Innovation has been bifurcated. Performance tuning, AI-specific optimisations, and advanced replication features are increasingly channelled exclusively into the commercial product. Even more disruptive was the change in how binaries and Docker images are distributed.

In a modern, containerised world, the inability to easily pull a verified, stable, and compliant image from a standard registry is a major hurdle. It forces teams to compile from source or rely on unverified third-party builds, introducing security risks into the supply chain. You cannot build a platform today on software that is essentially frozen in time.

The alternative: Ceph - an open-source ecosystem

When we decided to look for a different path, we turned to Ceph.

Ceph is an open-source ecosystem, not just a product. Often described as the ‘Linux of Storage’, Ceph is a distributed storage platform that delivers Object, Block, and File storage on top of a single, unified data plane.
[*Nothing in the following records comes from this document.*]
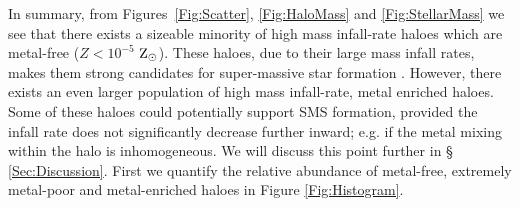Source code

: \documentclass[graphics, twocolumn, usenatbib]{mn2e}
\newcommand{\zsolarc} {$\rm{Z_{\odot}}$}
\begin{document}
In summary, from Figures~\ref{Fig:Scatter}, \ref{Fig:HaloMass}
and \ref{Fig:StellarMass} we see that there exists a sizeable minority of high mass infall-rate haloes
which are metal-free ($Z < 10^{-5}$ \zsolarc). These
haloes, due to their large mass infall rates, makes them strong candidates for super-massive
star formation \citep{Woods_2018, Chon_2020}. However,  there exists an even larger population of
high mass infall-rate, metal enriched haloes. Some of these haloes could potentially support SMS formation,
provided the infall rate does not significantly decrease further inward; 
e.g. if the metal mixing within the halo is inhomogeneous. We will discuss this point further in \S
\ref{Sec:Discussion}. First we quantify the relative abundance of metal-free, extremely metal-poor
and metal-enriched haloes in Figure \ref{Fig:Histogram}.
\end{document}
The primary differentiator for us wasn't only the code; it was the governance.

MinIO is controlled by a single corporation.

Ceph, by contrast, is governed by the Ceph Foundation under the umbrella of the Linux Foundation. Its board includes representatives from industry giants like Red Hat, IBM, Canonical, and scientific organisations like CERN. There is no single leader who can wake up tomorrow and decide to deprecate the open-source version. The code truly belongs to the community.

This governance structure aligns perfectly with our philosophy. We wanted a storage layer that would be as open and reliable in ten years as it is today.

In fact, CERN is the ultimate showcase for Ceph. They don't just sit on the board; they rely on Ceph to manage over 100 petabytes of storage that underpins the IT infrastructure for the Large Hadron Collider. It is the high-performance backbone for their OpenStack cloud used by thousands of physicists to analyse particle collision data. For those sceptical about manageability, CERN's engineering team regularly publishes "Ten-year retrospective" talks on YouTube. These videos detail how a small team manages this massive, mission-critical environment using the exact same open-source code we use.

Technical deep dive: architecture & data placement

Governance aside, the technical differences between Ceph and its competitors are profound. If you are a developer or an architect, it is important to understand why Ceph is historically considered harder to use, and why that complexity buys you scalability that other systems struggle to match.

The core difference lies in how these systems answer a simple question: "Where do I put this file?"

The "pool" problem in rigid architectures

Many object storage systems use a hashing ring architecture combined with erasure coding. In an ideal world, this creates a ‘shared-nothing’ architecture where every node is identical. This is fantastic for speed in small, static setups.

However, this rigidity creates a massive problem when it's time to scale. In many of these systems, you cannot simply add one hard drive to a cluster. You generally have to scale by adding ‘server pools.’

Imagine you start with a cluster of 4 nodes, each with 4 drives (16 drives total). If you run out of space, you typically cannot just plug a new 20TB drive into an empty slot. To maintain the geometry of the erasure coding, you often have to add another symmetrical set of 16 drives. This step-function scaling is incredibly expensive.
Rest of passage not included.